ACTIVITY —
Task for the records below: copy exactly from the first line on, stopping once the line with "驱动程序可以直接向存储控制器发送 I/O 请求。" is copied, and leave out the pictures.

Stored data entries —

· · · · ·

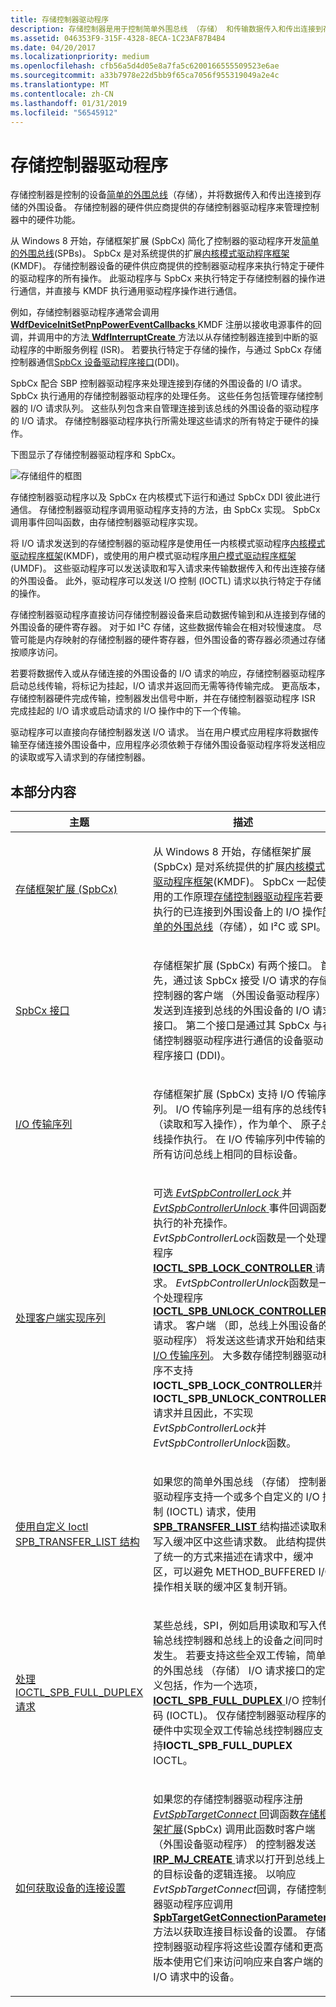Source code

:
 ```yaml
---
title: 存储控制器驱动程序
description: 存储控制器是用于控制简单外围总线 （存储） 和传输数据传入和传出连接到存储的外围设备的设备。
ms.assetid: 046353F9-315F-4328-8ECA-1C23AF87B4B4
ms.date: 04/20/2017
ms.localizationpriority: medium
ms.openlocfilehash: cfb56a5d4d05e8a7fa5c6200166555509523e6ae
ms.sourcegitcommit: a33b7978e22d5bb9f65ca7056f955319049a2e4c
ms.translationtype: MT
ms.contentlocale: zh-CN
ms.lasthandoff: 01/31/2019
ms.locfileid: "56545912"
---
```

# <a name="spb-controller-drivers"></a>存储控制器驱动程序


存储控制器是控制的设备[简单的外围总线](https://msdn.microsoft.com/library/windows/hardware/hh450903)（存储），并将数据传入和传出连接到存储的外围设备。 存储控制器的硬件供应商提供的存储控制器驱动程序来管理控制器中的硬件功能。

从 Windows 8 开始，存储框架扩展 (SpbCx) 简化了控制器的驱动程序开发[简单的外围总线](https://msdn.microsoft.com/library/windows/hardware/hh450903)(SPBs)。 SpbCx 是对系统提供的扩展[内核模式驱动程序框架](https://msdn.microsoft.com/library/windows/hardware/ff544296)(KMDF)。 存储控制器设备的硬件供应商提供的控制器驱动程序来执行特定于硬件的驱动程序的所有操作。 此驱动程序与 SpbCx 来执行特定于存储控制器的操作进行通信，并直接与 KMDF 执行通用驱动程序操作进行通信。

例如，存储控制器驱动程序通常会调用[ **WdfDeviceInitSetPnpPowerEventCallbacks** ](https://msdn.microsoft.com/library/windows/hardware/ff546135) KMDF 注册以接收电源事件的回调，并调用中的方法[ **WdfInterruptCreate** ](https://msdn.microsoft.com/library/windows/hardware/ff547345)方法以从存储控制器连接到中断的驱动程序的中断服务例程 (ISR)。 若要执行特定于存储的操作，与通过 SpbCx 存储控制器通信[SpbCx 设备驱动程序接口](https://msdn.microsoft.com/library/windows/hardware/hh698219)(DDI)。

SpbCx 配合 SBP 控制器驱动程序来处理连接到存储的外围设备的 I/O 请求。 SpbCx 执行通用的存储控制器驱动程序的处理任务。 这些任务包括管理存储控制器的 I/O 请求队列。 这些队列包含来自管理连接到该总线的外围设备的驱动程序的 I/O 请求。 存储控制器驱动程序执行所需处理这些请求的所有特定于硬件的操作。

下图显示了存储控制器驱动程序和 SpbCx。

![存储组件的框图](images/spbmodules.png)

存储控制器驱动程序以及 SpbCx 在内核模式下运行和通过 SpbCx DDI 彼此进行通信。 存储控制器驱动程序调用驱动程序支持的方法，由 SpbCx 实现。 SpbCx 调用事件回叫函数，由存储控制器驱动程序实现。

将 I/O 请求发送到的存储控制器的驱动程序是使用任一内核模式驱动程序[内核模式驱动程序框架](https://msdn.microsoft.com/library/windows/hardware/ff544296)(KMDF)，或使用的用户模式驱动程序[用户模式驱动程序框架](https://msdn.microsoft.com/library/windows/hardware/ff554928)(UMDF)。 这些驱动程序可以发送读取和写入请求来传输数据传入和传出连接存储的外围设备。 此外，驱动程序可以发送 I/O 控制 (IOCTL) 请求以执行特定于存储的操作。

存储控制器驱动程序直接访问存储控制器设备来启动数据传输到和从连接到存储的外围设备的硬件寄存器。 对于如 I²C 存储，这些数据传输会在相对较慢速度。 尽管可能是内存映射的存储控制器的硬件寄存器，但外围设备的寄存器必须通过存储按顺序访问。

若要将数据传入或从存储连接的外围设备的 I/O 请求的响应，存储控制器驱动程序启动总线传输，将标记为挂起，I/O 请求并返回而无需等待传输完成。 更高版本，存储控制器硬件完成传输，控制器发出信号中断，并在存储控制器驱动程序 ISR 完成挂起的 I/O 请求或启动请求的 I/O 操作中的下一个传输。

驱动程序可以直接向存储控制器发送 I/O 请求。 当在用户模式应用程序将数据传输至存储连接外围设备中，应用程序必须依赖于存储外围设备驱动程序将发送相应的读取或写入请求到的存储控制器。

## <a name="in-this-section"></a>本部分内容


<table>
<colgroup>
<col width="50%" />
<col width="50%" />
</colgroup>
<thead>
<tr class="header">
<th>主题</th>
<th>描述</th>
</tr>
</thead>
<tbody>
<tr class="odd">
<td><p><a href="https://msdn.microsoft.com/library/windows/hardware/hh406203" data-raw-source="[SPB Framework Extension (SpbCx)](https://msdn.microsoft.com/library/windows/hardware/hh406203)">存储框架扩展 (SpbCx)</a></p></td>
<td><p>从 Windows 8 开始，存储框架扩展 (SpbCx) 是对系统提供的扩展<a href="https://msdn.microsoft.com/library/windows/hardware/ff544296" data-raw-source="[Kernel-Mode Driver Framework](https://msdn.microsoft.com/library/windows/hardware/ff544296)">内核模式驱动程序框架</a>(KMDF)。 SpbCx 一起使用的工作原理<a href="https://msdn.microsoft.com/library/windows/hardware/hh698221" data-raw-source="[SPB controller driver](https://msdn.microsoft.com/library/windows/hardware/hh698221)">存储控制器驱动程序</a>若要执行的已连接到外围设备上的 I/O 操作<a href="https://msdn.microsoft.com/library/windows/hardware/hh450903" data-raw-source="[simple peripheral bus](https://msdn.microsoft.com/library/windows/hardware/hh450903)">简单的外围总线</a>（存储），如 I²C 或 SPI。</p></td>
</tr>
<tr class="even">
<td><p><a href="https://msdn.microsoft.com/library/windows/hardware/hh450913" data-raw-source="[SpbCx Interfaces](https://msdn.microsoft.com/library/windows/hardware/hh450913)">SpbCx 接口</a></p></td>
<td><p>存储框架扩展 (SpbCx) 有两个接口。 首先，通过该 SpbCx 接受 I/O 请求的存储控制器的客户端 （外围设备驱动程序） 发送到连接到总线的外围设备的 I/O 请求接口。 第二个接口是通过其 SpbCx 与存储控制器驱动程序进行通信的设备驱动程序接口 (DDI)。</p></td>
</tr>
<tr class="odd">
<td><p><a href="https://msdn.microsoft.com/library/windows/hardware/hh450890" data-raw-source="[I/O Transfer Sequences](https://msdn.microsoft.com/library/windows/hardware/hh450890)">I/O 传输序列</a></p></td>
<td><p>存储框架扩展 (SpbCx) 支持 I/O 传输序列。 I/O 传输序列是一组有序的总线传输 （读取和写入操作），作为单个、 原子总线操作执行。 在 I/O 传输序列中传输的所有访问总线上相同的目标设备。</p></td>
</tr>
<tr class="even">
<td><p><a href="https://msdn.microsoft.com/library/windows/hardware/jj191736" data-raw-source="[Handling Client-Implemented Sequences](https://msdn.microsoft.com/library/windows/hardware/jj191736)">处理客户端实现序列</a></p></td>
<td><p>可选<a href="https://msdn.microsoft.com/library/windows/hardware/hh450814" data-raw-source="[&lt;em&gt;EvtSpbControllerLock&lt;/em&gt;](https://msdn.microsoft.com/library/windows/hardware/hh450814)"> <em>EvtSpbControllerLock</em> </a>并<a href="https://msdn.microsoft.com/library/windows/hardware/hh450816" data-raw-source="[&lt;em&gt;EvtSpbControllerUnlock&lt;/em&gt;](https://msdn.microsoft.com/library/windows/hardware/hh450816)"> <em>EvtSpbControllerUnlock</em> </a>事件回调函数执行的补充操作。 <em>EvtSpbControllerLock</em>函数是一个处理程序<a href="https://msdn.microsoft.com/library/windows/hardware/hh450858" data-raw-source="[&lt;strong&gt;IOCTL_SPB_LOCK_CONTROLLER&lt;/strong&gt;](https://msdn.microsoft.com/library/windows/hardware/hh450858)"> <strong>IOCTL_SPB_LOCK_CONTROLLER</strong> </a>请求。 <em>EvtSpbControllerUnlock</em>函数是一个处理程序<a href="https://msdn.microsoft.com/library/windows/hardware/hh450859" data-raw-source="[&lt;strong&gt;IOCTL_SPB_UNLOCK_CONTROLLER&lt;/strong&gt;](https://msdn.microsoft.com/library/windows/hardware/hh450859)"> <strong>IOCTL_SPB_UNLOCK_CONTROLLER</strong> </a>请求。 客户端 （即，总线上外围设备的驱动程序） 将发送这些请求开始和结束<a href="https://msdn.microsoft.com/library/windows/hardware/hh450890" data-raw-source="[I/O transfer sequences](https://msdn.microsoft.com/library/windows/hardware/hh450890)">I/O 传输序列</a>。 大多数存储控制器驱动程序不支持<strong>IOCTL_SPB_LOCK_CONTROLLER</strong>并<strong>IOCTL_SPB_UNLOCK_CONTROLLER</strong>请求并且因此，不实现<em>EvtSpbControllerLock</em>并<em>EvtSpbControllerUnlock</em>函数。</p></td>
</tr>
<tr class="odd">
<td><p><a href="https://msdn.microsoft.com/library/windows/hardware/hh974776" data-raw-source="[Using the SPB_TRANSFER_LIST Structure for Custom IOCTLs](https://msdn.microsoft.com/library/windows/hardware/hh974776)">使用自定义 Ioctl SPB_TRANSFER_LIST 结构</a></p></td>
<td><p>如果您的简单外围总线 （存储） 控制器驱动程序支持一个或多个自定义的 I/O 控制 (IOCTL) 请求，使用<a href="https://msdn.microsoft.com/library/windows/hardware/hh406221" data-raw-source="[&lt;strong&gt;SPB_TRANSFER_LIST&lt;/strong&gt;](https://msdn.microsoft.com/library/windows/hardware/hh406221)"> <strong>SPB_TRANSFER_LIST</strong> </a>结构描述读取和写入缓冲区中这些请求数。 此结构提供了统一的方式来描述在请求中，缓冲区，可以避免 METHOD_BUFFERED I/O 操作相关联的缓冲区复制开销。</p></td>
</tr>
<tr class="even">
<td><p><a href="https://msdn.microsoft.com/library/windows/hardware/hh974773" data-raw-source="[Handling IOCTL_SPB_FULL_DUPLEX Requests](https://msdn.microsoft.com/library/windows/hardware/hh974773)">处理 IOCTL_SPB_FULL_DUPLEX 请求</a></p></td>
<td><p>某些总线，SPI，例如启用读取和写入传输总线控制器和总线上的设备之间同时发生。 若要支持这些全双工传输，简单的外围总线 （存储） I/O 请求接口的定义包括，作为一个选项， <a href="https://msdn.microsoft.com/library/windows/hardware/hh974774" data-raw-source="[&lt;strong&gt;IOCTL_SPB_FULL_DUPLEX&lt;/strong&gt;](https://msdn.microsoft.com/library/windows/hardware/hh974774)"> <strong>IOCTL_SPB_FULL_DUPLEX</strong> </a> I/O 控制代码 (IOCTL)。 仅存储控制器驱动程序的硬件中实现全双工传输总线控制器应支持<strong>IOCTL_SPB_FULL_DUPLEX</strong> IOCTL。</p></td>
</tr>
<tr class="odd">
<td><p><a href="https://msdn.microsoft.com/library/windows/hardware/jj938061" data-raw-source="[How to Get the Connection Settings for a Device](https://msdn.microsoft.com/library/windows/hardware/jj938061)">如何获取设备的连接设置</a></p></td>
<td><p>如果您的存储控制器驱动程序注册<a href="https://msdn.microsoft.com/library/windows/hardware/hh450818" data-raw-source="[&lt;em&gt;EvtSpbTargetConnect&lt;/em&gt;](https://msdn.microsoft.com/library/windows/hardware/hh450818)"> <em>EvtSpbTargetConnect</em> </a>回调函数<a href="https://msdn.microsoft.com/library/windows/hardware/hh406203" data-raw-source="[SPB framework extension](https://msdn.microsoft.com/library/windows/hardware/hh406203)">存储框架扩展</a>(SpbCx) 调用此函数时客户端 （外围设备驱动程序） 的控制器发送<a href="https://msdn.microsoft.com/library/windows/hardware/ff550729" data-raw-source="[&lt;strong&gt;IRP_MJ_CREATE&lt;/strong&gt;](https://msdn.microsoft.com/library/windows/hardware/ff550729)"> <strong>IRP_MJ_CREATE</strong> </a>请求以打开到总线上的目标设备的逻辑连接。 以响应<em>EvtSpbTargetConnect</em>回调，存储控制器驱动程序应调用<a href="https://msdn.microsoft.com/library/windows/hardware/hh450926" data-raw-source="[&lt;strong&gt;SpbTargetGetConnectionParameters&lt;/strong&gt;](https://msdn.microsoft.com/library/windows/hardware/hh450926)"> <strong>SpbTargetGetConnectionParameters</strong> </a>方法以获取连接目标设备的设置。 存储控制器驱动程序将这些设置存储和更高版本使用它们来访问响应来自客户端的 I/O 请求中的设备。</p></td>
</tr>
</tbody>
</table>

· · · · ·

SOLVED PROBLEM —
Source code

:
 ```yaml
---
title: 存储控制器驱动程序
description: 存储控制器是用于控制简单外围总线 （存储） 和传输数据传入和传出连接到存储的外围设备的设备。
ms.assetid: 046353F9-315F-4328-8ECA-1C23AF87B4B4
ms.date: 04/20/2017
ms.localizationpriority: medium
ms.openlocfilehash: cfb56a5d4d05e8a7fa5c6200166555509523e6ae
ms.sourcegitcommit: a33b7978e22d5bb9f65ca7056f955319049a2e4c
ms.translationtype: MT
ms.contentlocale: zh-CN
ms.lasthandoff: 01/31/2019
ms.locfileid: "56545912"
---
```

# <a name="spb-controller-drivers"></a>存储控制器驱动程序


存储控制器是控制的设备[简单的外围总线](https://msdn.microsoft.com/library/windows/hardware/hh450903)（存储），并将数据传入和传出连接到存储的外围设备。 存储控制器的硬件供应商提供的存储控制器驱动程序来管理控制器中的硬件功能。

从 Windows 8 开始，存储框架扩展 (SpbCx) 简化了控制器的驱动程序开发[简单的外围总线](https://msdn.microsoft.com/library/windows/hardware/hh450903)(SPBs)。 SpbCx 是对系统提供的扩展[内核模式驱动程序框架](https://msdn.microsoft.com/library/windows/hardware/ff544296)(KMDF)。 存储控制器设备的硬件供应商提供的控制器驱动程序来执行特定于硬件的驱动程序的所有操作。 此驱动程序与 SpbCx 来执行特定于存储控制器的操作进行通信，并直接与 KMDF 执行通用驱动程序操作进行通信。

例如，存储控制器驱动程序通常会调用[ **WdfDeviceInitSetPnpPowerEventCallbacks** ](https://msdn.microsoft.com/library/windows/hardware/ff546135) KMDF 注册以接收电源事件的回调，并调用中的方法[ **WdfInterruptCreate** ](https://msdn.microsoft.com/library/windows/hardware/ff547345)方法以从存储控制器连接到中断的驱动程序的中断服务例程 (ISR)。 若要执行特定于存储的操作，与通过 SpbCx 存储控制器通信[SpbCx 设备驱动程序接口](https://msdn.microsoft.com/library/windows/hardware/hh698219)(DDI)。

SpbCx 配合 SBP 控制器驱动程序来处理连接到存储的外围设备的 I/O 请求。 SpbCx 执行通用的存储控制器驱动程序的处理任务。 这些任务包括管理存储控制器的 I/O 请求队列。 这些队列包含来自管理连接到该总线的外围设备的驱动程序的 I/O 请求。 存储控制器驱动程序执行所需处理这些请求的所有特定于硬件的操作。

下图显示了存储控制器驱动程序和 SpbCx。

![存储组件的框图](images/spbmodules.png)

存储控制器驱动程序以及 SpbCx 在内核模式下运行和通过 SpbCx DDI 彼此进行通信。 存储控制器驱动程序调用驱动程序支持的方法，由 SpbCx 实现。 SpbCx 调用事件回叫函数，由存储控制器驱动程序实现。

将 I/O 请求发送到的存储控制器的驱动程序是使用任一内核模式驱动程序[内核模式驱动程序框架](https://msdn.microsoft.com/library/windows/hardware/ff544296)(KMDF)，或使用的用户模式驱动程序[用户模式驱动程序框架](https://msdn.microsoft.com/library/windows/hardware/ff554928)(UMDF)。 这些驱动程序可以发送读取和写入请求来传输数据传入和传出连接存储的外围设备。 此外，驱动程序可以发送 I/O 控制 (IOCTL) 请求以执行特定于存储的操作。

存储控制器驱动程序直接访问存储控制器设备来启动数据传输到和从连接到存储的外围设备的硬件寄存器。 对于如 I²C 存储，这些数据传输会在相对较慢速度。 尽管可能是内存映射的存储控制器的硬件寄存器，但外围设备的寄存器必须通过存储按顺序访问。

若要将数据传入或从存储连接的外围设备的 I/O 请求的响应，存储控制器驱动程序启动总线传输，将标记为挂起，I/O 请求并返回而无需等待传输完成。 更高版本，存储控制器硬件完成传输，控制器发出信号中断，并在存储控制器驱动程序 ISR 完成挂起的 I/O 请求或启动请求的 I/O 操作中的下一个传输。

驱动程序可以直接向存储控制器发送 I/O 请求。 当在用户模式应用程序将数据传输至存储连接外围设备中，应用程序必须依赖于存储外围设备驱动程序将发送相应的读取或写入请求到的存储控制器。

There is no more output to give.